▶ **Brief**:
Check which lines in the records hold "been" and report how many there are, with no other text.
--- Entries shown Enclosed Below ---
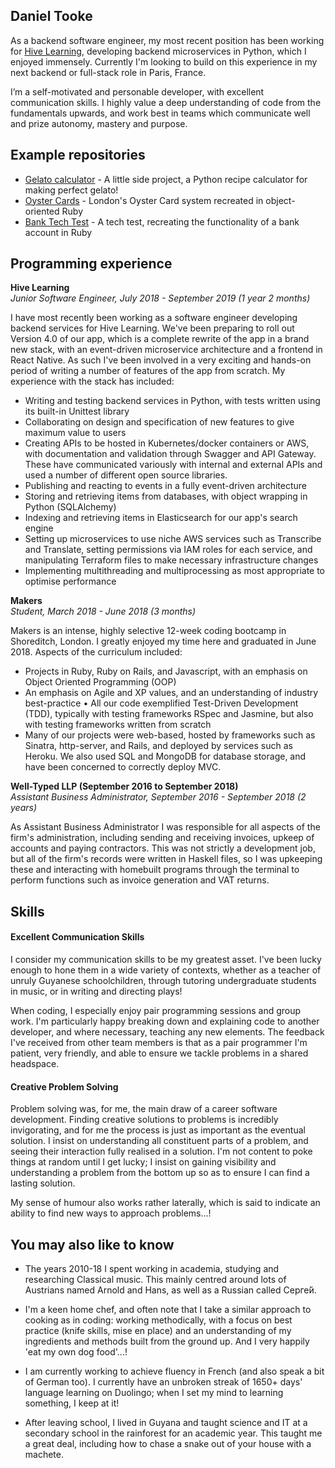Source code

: ## Daniel Tooke

As a backend software engineer, my most recent position has been working for [Hive Learning](http://github.com/hivelearning), developing backend microservices in Python, which I enjoyed immensely. Currently I'm looking to build on this experience in my next backend or full-stack role in Paris, France.

I’m a self-motivated and personable developer, with excellent communication skills. I highly value a deep understanding of code from the fundamentals upwards, and work best in teams which communicate well and prize autonomy, mastery and purpose.

## Example repositories

* [Gelato calculator](https://github.com/djtooke/gelato) - A little side project, a Python recipe calculator for making perfect gelato!
* [Oyster Cards](https://github.com/djtooke/oyster) - London's Oyster Card system recreated in object-oriented Ruby
* [Bank Tech Test](https://github.com/djtooke/bank-tech-test) - A tech test, recreating the functionality of a bank account in Ruby

<!-- * [AppCapella](https://github.com/ljcphillips/appcapella) - Our graduation project at Makers Academy, an app which allows you to sing alongside yourself and create an accapella video. -->

## Programming experience

**Hive Learning**   
*Junior Software Engineer, July 2018 - September 2019 (1 year 2 months)* 

I have most recently been working as a software engineer developing backend services for Hive Learning. We've been preparing to roll out Version 4.0 of our app, which is a complete rewrite of the app in a brand new stack, with an event-driven microservice architecture and a frontend in React Native. As such I've been involved in a very exciting and hands-on period of writing a number of features of the app from scratch. My experience with the stack has included:

- Writing and testing backend services in Python, with tests written using its built-in Unittest library
- Collaborating on design and specification of new features to give maximum value to users
- Creating APIs to be hosted in Kubernetes/docker containers or AWS, with documentation and validation through Swagger and API Gateway. These have communicated variously with internal and external APIs and used a number of different open source libraries.
- Publishing and reacting to events in a fully event-driven architecture
- Storing and retrieving items from databases, with object wrapping in Python (SQLAlchemy)
- Indexing and retrieving items in Elasticsearch for our app's search engine
- Setting up microservices to use niche AWS services such as Transcribe and Translate, setting permissions via IAM roles for each service, and manipulating Terraform files to make necessary infrastructure changes
- Implementing multithreading and multiprocessing as most appropriate to optimise performance

**Makers**   
*Student, March 2018 - June 2018 (3 months)*

Makers is an intense, highly selective 12-week coding bootcamp in Shoreditch, London. I greatly enjoyed my time here and graduated in June 2018. Aspects of the curriculum included:

- Projects in Ruby, Ruby on Rails, and Javascript, with an emphasis on Object Oriented Programming (OOP)
- An emphasis on Agile and XP values, and an understanding of industry best-practice
•	All our code exemplified Test-Driven Development (TDD), typically with testing frameworks RSpec and Jasmine, but also with testing frameworks written from scratch
- Many of our projects were web-based, hosted by frameworks such as Sinatra, http-server, and Rails, and deployed by services such as Heroku. We also used SQL and MongoDB for database storage, and have been concerned to correctly deploy MVC.

**Well-Typed LLP (September 2016 to September 2018)**   
*Assistant Business Administrator, September 2016 - September 2018 (2 years)*

As Assistant Business Administrator I was responsible for all aspects of the firm's administration, including sending and receiving invoices, upkeep of accounts and paying contractors. This was not strictly a development job, but all of the firm's records were written in Haskell files, so I was upkeeping these and interacting with homebuilt programs through the terminal to perform functions such as invoice generation and VAT returns.
<!-- - Experience at learning how to learn

- Curious and passionate about code. [PROVIDE EVIDENCE]
- Fast, independent learner [PROVIDE EVIDENCE]
- Great collaborator [PROVIDE EVIDENCE] -->


## Skills

#### Excellent Communication Skills

I consider my communication skills to be my greatest asset. I've been lucky enough to hone them in a wide variety of contexts, whether as a teacher of unruly Guyanese schoolchildren, through tutoring undergraduate students in music, or in writing and directing plays!

When coding, I especially enjoy pair programming sessions and group work. I'm particularly happy breaking down and explaining code to another developer, and where necessary, teaching any new elements. The feedback I've received from other team members is that as a pair programmer I'm patient, very friendly, and able to ensure we tackle problems in a shared headspace.

#### Creative Problem Solving

Problem solving was, for me, the main draw of a career software development. Finding creative solutions to problems is incredibly invigorating, and for me the process is just as important as the eventual solution. I insist on understanding all constituent parts of a problem, and seeing their interaction fully realised in a solution. I'm not content to poke things at random until I get lucky; I insist on gaining visibility and understanding a problem from the bottom up so as to ensure I can find a lasting solution.

My sense of humour also works rather laterally, which is said to indicate an ability to find new ways to approach problems...!

<!---
## Other Selected Experience

**Leeds University**   
*Postgraduate Teaching Assistant, October 2016 - January 2018*

As a PhD researcher in the Music Department at Leeds University, I taught the Music Research Skills module to undergraduates for two consecutive years. This was a module that focussed on best practice in academic research and writing, including using reference management software, correct formatting and processes for academic writing, and help with style, academic presentations and research processes generally.

**Cambridge ESOL (English for Speakers of Other Languages)**   
*Exams Administrator, October 2008 - September 2010*

As an exams administrator I was a typesetter responsible for creating proofs of exam papers for students learning English as a second language. Given the nature of this work I ended up using macros to automate the most repetitive tasks, which might perhaps have indicated an aptitude for programming earlier than I realised!

### University Education

#### Durham University Music Department (September 2010 - June 2013)

- Music B.A. (Hons) Class: I
- Specialisms included Acoustic and Electroacoustic Composition, and Russian Music
- Heavily involved in student societies and committees, including in leadership roles

#### Durham University Music Department (September 2013 - February 2015)

- Masters by Research
- Thesis title: "Arnold Schoenberg's Die glückliche Hand: Artistic self-envisioning in the era of early modernism"
- Essentially an examination of Schoenberg's early opera Die glückliche Hand, and the ways in which the protagonist was a clear projection of Schoenberg's own self-image.

#### Leeds University Music Department  (March 2015 - February 2018)

- PhD in Music (unfinished)
- Thesis title: Hans Keller: Putting an emigre musician in context
- A wide-ranging study of the life and work of British-Austrian music critic and broadcaster Hans Keller.
--->

## You may also like to know

- The years 2010-18 I spent working in academia, studying and researching Classical music. This mainly centred around lots of Austrians named Arnold and Hans, as well as a Russian called Серге́й.

- I'm a keen home chef, and often note that I take a similar approach to cooking as in coding: working methodically, with a focus on best practice (knife skills, mise en place) and an understanding of my ingredients and methods built from the ground up. And I very happily 'eat my own dog food'...!

- I am currently working to achieve fluency in French (and also speak a bit of German too). I currently have an unbroken streak of 1650+ days' language learning on Duolingo; when I set my mind to learning something, I keep at it!

<!-- - Since 2007, my closest friends and I have put together a number of amateur dramatic productions for schools, hospitals and charity productions. Ask me about the play I wrote about the nuns and the exploding cake. -->

- After leaving school, I lived in Guyana and taught science and IT at a secondary school in the rainforest for an academic year. This taught me a great deal, including how to chase a snake out of your house with a machete.
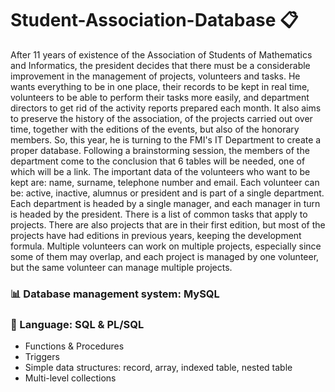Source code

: # Student-Association-Database :clipboard:

After 11 years of existence of the Association of Students of Mathematics and Informatics, the president decides that there must be a considerable improvement in the management of projects, volunteers and tasks. He wants everything to be in one place, their records to be kept in real time, volunteers to be able to perform their tasks more easily, and department directors to get rid of the activity reports prepared each month. It also aims to preserve the history of the association, of the projects carried out over time, together with the editions of the events, but also of the honorary members. So, this year, he is turning to the FMI's IT Department to create a proper database. Following a brainstorming session, the members of the department come to the conclusion that 6 tables will be needed, one of which will be a link. The important data of the volunteers who want to be kept are: name, surname, telephone number and email. Each volunteer can be: active, inactive, alumnus or president and is part of a single department. Each department is headed by a single manager, and each manager in turn is headed by the president. There is a list of common tasks that apply to projects. There are also projects that are in their first edition, but most of the projects have had editions in previous years, keeping the development formula. Multiple volunteers can work on multiple projects, especially since some of them may overlap, and each project is managed by one volunteer, but the same volunteer can manage multiple projects.

### :bar_chart: Database management system: MySQL
### :pushpin: Language: SQL & PL/SQL

* Functions & Procedures
* Triggers
* Simple data structures: record, array, indexed table, nested table
* Multi-level collections



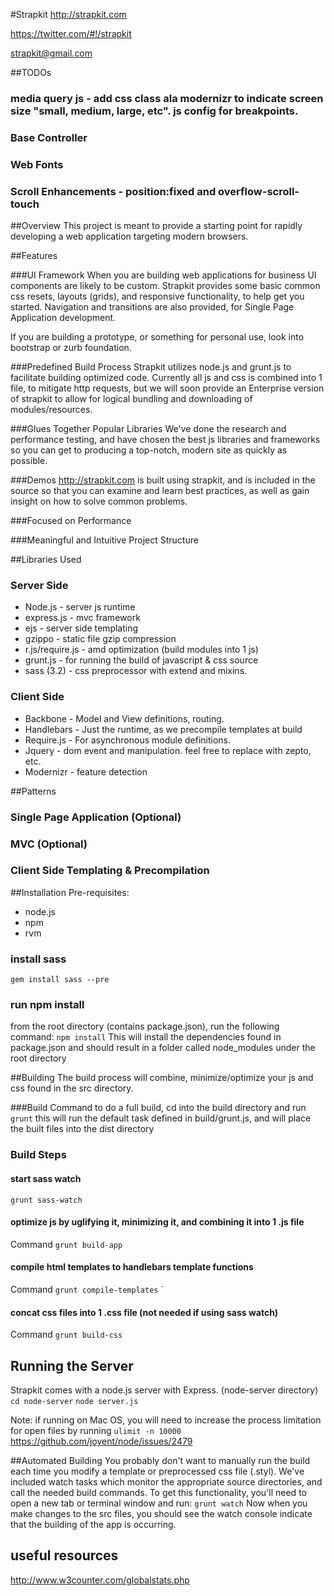 #Strapkit
http://strapkit.com

https://twitter.com/#!/strapkit

strapkit@gmail.com

##TODOs
### media query js - add css class ala modernizr to indicate screen size "small, medium, large, etc". js config for breakpoints.
### Base Controller
### Web Fonts
### Scroll Enhancements - position:fixed and overflow-scroll-touch

##Overview
This project is meant to provide a starting point for rapidly developing a web application targeting modern browsers.

##Features

###UI Framework
When you are building web applications for business UI components are likely to be custom.
Strapkit provides some basic common css resets, layouts (grids), and responsive functionality, to help get you started.
Navigation and transitions are also provided, for Single Page Application development.

If you are building a prototype, or something for personal use, look into bootstrap or zurb foundation.

###Predefined Build Process
Strapkit utilizes node.js and grunt.js to facilitate building optimized code.
Currently all js and css is combined into 1 file, to mitigate http requests, but we will soon provide an Enterprise version of strapkit to allow for logical bundling and downloading of modules/resources.

###Glues Together Popular Libraries
We've done the research and performance testing, and have chosen the best js libraries and frameworks so you can get to producing a top-notch, modern site as quickly as possible.

###Demos
http://strapkit.com is built using strapkit, and is included in the source so that you can examine and learn best practices, as well as gain insight on how to solve common problems.

###Focused on Performance

###Meaningful and Intuitive Project Structure

##Libraries Used
### Server Side
* Node.js - server js runtime
* express.js - mvc framework
* ejs - server side templating
* gzippo - static file gzip compression
* r.js/require.js - amd optimization (build modules into 1 js)
* grunt.js - for running the build of javascript & css source
* sass (3.2) - css preprocessor with extend and mixins.

### Client Side
* Backbone - Model and View definitions, routing.
* Handlebars - Just the runtime, as we precompile templates at build
* Require.js - For asynchronous module definitions.
* Jquery - dom event and manipulation. feel free to replace with zepto, etc.
* Modernizr - feature detection

##Patterns
### Single Page Application (Optional)

### MVC (Optional)

### Client Side Templating & Precompilation


##Installation
Pre-requisites:
* node.js
* npm
* rvm

### install sass
`gem install sass --pre`

### run npm install
from the root directory (contains package.json), run the following command:
`npm install`
This will install the dependencies found in package.json and should result in a folder called node_modules under the root directory

##Building
The build process will combine, minimize/optimize your js and css found in the src directory.

###Build Command
to do a full build, cd into the build directory and run
`grunt`
this will run the default task defined in build/grunt.js, and will place the built files into the dist directory

### Build Steps

#### start sass watch
`grunt sass-watch`

#### optimize js by uglifying it, minimizing it, and combining it into 1 .js file
Command `grunt build-app`

#### compile html templates to handlebars template functions
Command `grunt compile-templates`
`

#### concat css files into 1 .css file (not needed if using sass watch)
Command `grunt build-css`

## Running the Server
Strapkit comes with a node.js server with Express. (node-server directory)
`cd node-server`
`node server.js`

Note: if running on Mac OS, you will need to increase the process limitation for open files by running
`ulimit -n 10000`
https://github.com/joyent/node/issues/2479


##Automated Building
You probably don't want to manually run the build each time you modify a template or preprocessed css file (.styl).
We've included watch tasks which monitor the appropriate source directories, and call the needed build commands.
To get this functionality, you'll need to open a new tab or terminal window and run:
`grunt watch`
Now when you make changes to the src files, you should see the watch console indicate that the building of the app is occurring.

## useful resources
http://www.w3counter.com/globalstats.php



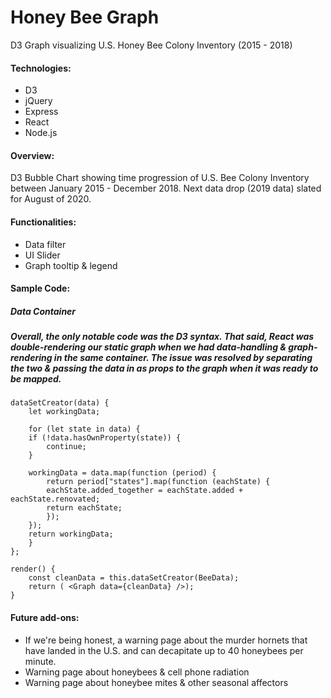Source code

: # Honey Bee Graph
D3 Graph visualizing U.S. Honey Bee Colony Inventory (2015 - 2018)

#### Technologies:
* D3
* jQuery
* Express
* React
* Node.js

#### Overview:
D3 Bubble Chart showing time progression of U.S. Bee Colony Inventory between January 2015 - December 2018.
Next data drop (2019 data) slated for August of 2020.

#### Functionalities: 
* Data filter
* UI Slider
* Graph tooltip & legend

#### Sample Code:
  ##### Data Container
  ##### Overall, the only notable code was the D3 syntax. That said, React was double-rendering our static graph when we had data-handling & graph-rendering in the same container. The issue was resolved by separating the two & passing the data in as props to the graph when it was ready to be mapped.

    dataSetCreator(data) {
        let workingData;

        for (let state in data) {
        if (!data.hasOwnProperty(state)) {
            continue;
        }

        workingData = data.map(function (period) {
            return period["states"].map(function (eachState) {
            eachState.added_together = eachState.added + eachState.renovated;
            return eachState;
            });
        });
        return workingData;
        }   
    };

    render() {
        const cleanData = this.dataSetCreator(BeeData);
        return ( <Graph data={cleanData} />);  
    }

    
#### Future add-ons:
* If we're being honest, a warning page about the murder hornets that have landed in the U.S. and can decapitate up to 40 honeybees per minute.
* Warning page about honeybees & cell phone radiation
* Warning page about honeybee mites & other seasonal affectors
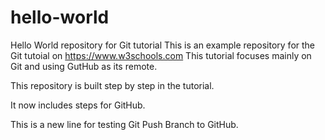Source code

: # hello-world
Hello World repository for Git tutorial
This is an example repository for the Git tutoial on https://www.w3schools.com
This tutorial focuses mainly on Git and using GutHub as its remote. 

This repository is built step by step in the tutorial. 

It now includes steps for GitHub.

This is a new line for testing Git Push Branch to GitHub.
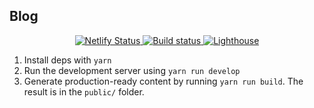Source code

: ## Blog

<p align="center">
  <a href="https://app.netlify.com/sites/browniebroke/deploys">
    <img src="https://api.netlify.com/api/v1/badges/2d3f146f-3ca0-4651-afa1-4fe16612de76/deploy-status" alt="Netlify Status"/>
  </a>
  <a href="https://travis-ci.com/browniebroke/browniebroke.com">
    <img src="https://travis-ci.com/browniebroke/browniebroke.com.svg?branch=master" alt="Build status"/>
  </a>
  <a href="https://github.com/browniebroke/browniebroke.com/actions">
    <img src="https://github.com/browniebroke/browniebroke.com/workflows/Lighthouse/badge.svg" alt="Lighthouse"/>
  </a>
</p>

1. Install deps with `yarn`
2. Run the development server using `yarn run develop`
3. Generate production-ready content by running `yarn run build`. The result is in the `public/` folder.
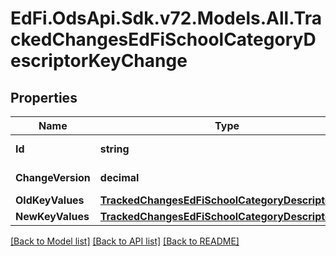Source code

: # EdFi.OdsApi.Sdk.v72.Models.All.TrackedChangesEdFiSchoolCategoryDescriptorKeyChange

## Properties

Name | Type | Description | Notes
------------ | ------------- | ------------- | -------------
**Id** | **string** | Resource identifier | [optional] 
**ChangeVersion** | **decimal** | Change version | [optional] 
**OldKeyValues** | [**TrackedChangesEdFiSchoolCategoryDescriptorKey**](TrackedChangesEdFiSchoolCategoryDescriptorKey.md) |  | [optional] 
**NewKeyValues** | [**TrackedChangesEdFiSchoolCategoryDescriptorKey**](TrackedChangesEdFiSchoolCategoryDescriptorKey.md) |  | [optional] 

[[Back to Model list]](../../README.md#documentation-for-models) [[Back to API list]](../../README.md#documentation-for-api-endpoints) [[Back to README]](../../README.md)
--- End of Enclosed Entries shown ---
▶ **Solution for this problem**:
4